## Your goal
Look through the material below. Return exactly the lines from the one with "- **Radix UI**: v2.1.7+" through the one with "### Database Platform", both included.

## Dataset content

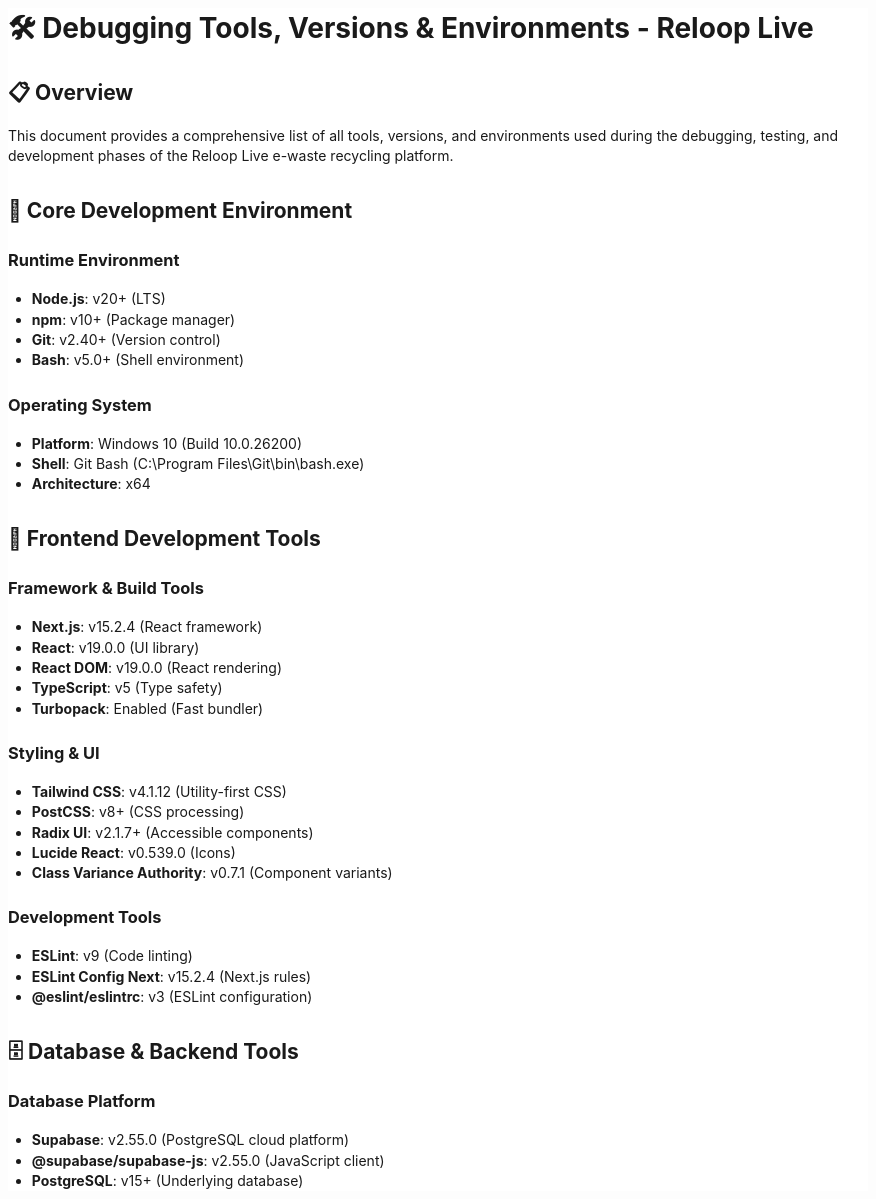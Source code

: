 # 🛠️ Debugging Tools, Versions & Environments - Reloop Live

## 📋 Overview

This document provides a comprehensive list of all tools, versions, and environments used during the debugging, testing, and development phases of the Reloop Live e-waste recycling platform.

## 🚀 Core Development Environment

### Runtime Environment
- **Node.js**: v20+ (LTS)
- **npm**: v10+ (Package manager)
- **Git**: v2.40+ (Version control)
- **Bash**: v5.0+ (Shell environment)

### Operating System
- **Platform**: Windows 10 (Build 10.0.26200)
- **Shell**: Git Bash (C:\Program Files\Git\bin\bash.exe)
- **Architecture**: x64

## 🎯 Frontend Development Tools

### Framework & Build Tools
- **Next.js**: v15.2.4 (React framework)
- **React**: v19.0.0 (UI library)
- **React DOM**: v19.0.0 (React rendering)
- **TypeScript**: v5 (Type safety)
- **Turbopack**: Enabled (Fast bundler)

### Styling & UI
- **Tailwind CSS**: v4.1.12 (Utility-first CSS)
- **PostCSS**: v8+ (CSS processing)
- **Radix UI**: v2.1.7+ (Accessible components)
- **Lucide React**: v0.539.0 (Icons)
- **Class Variance Authority**: v0.7.1 (Component variants)

### Development Tools
- **ESLint**: v9 (Code linting)
- **ESLint Config Next**: v15.2.4 (Next.js rules)
- **@eslint/eslintrc**: v3 (ESLint configuration)

## 🗄️ Database & Backend Tools

### Database Platform
- **Supabase**: v2.55.0 (PostgreSQL cloud platform)
- **@supabase/supabase-js**: v2.55.0 (JavaScript client)
- **PostgreSQL**: v15+ (Underlying database)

## Answer for this exercise
- **Radix UI**: v2.1.7+ (Accessible components)
- **Lucide React**: v0.539.0 (Icons)
- **Class Variance Authority**: v0.7.1 (Component variants)

### Development Tools
- **ESLint**: v9 (Code linting)
- **ESLint Config Next**: v15.2.4 (Next.js rules)
- **@eslint/eslintrc**: v3 (ESLint configuration)

## 🗄️ Database & Backend Tools

### Database Platform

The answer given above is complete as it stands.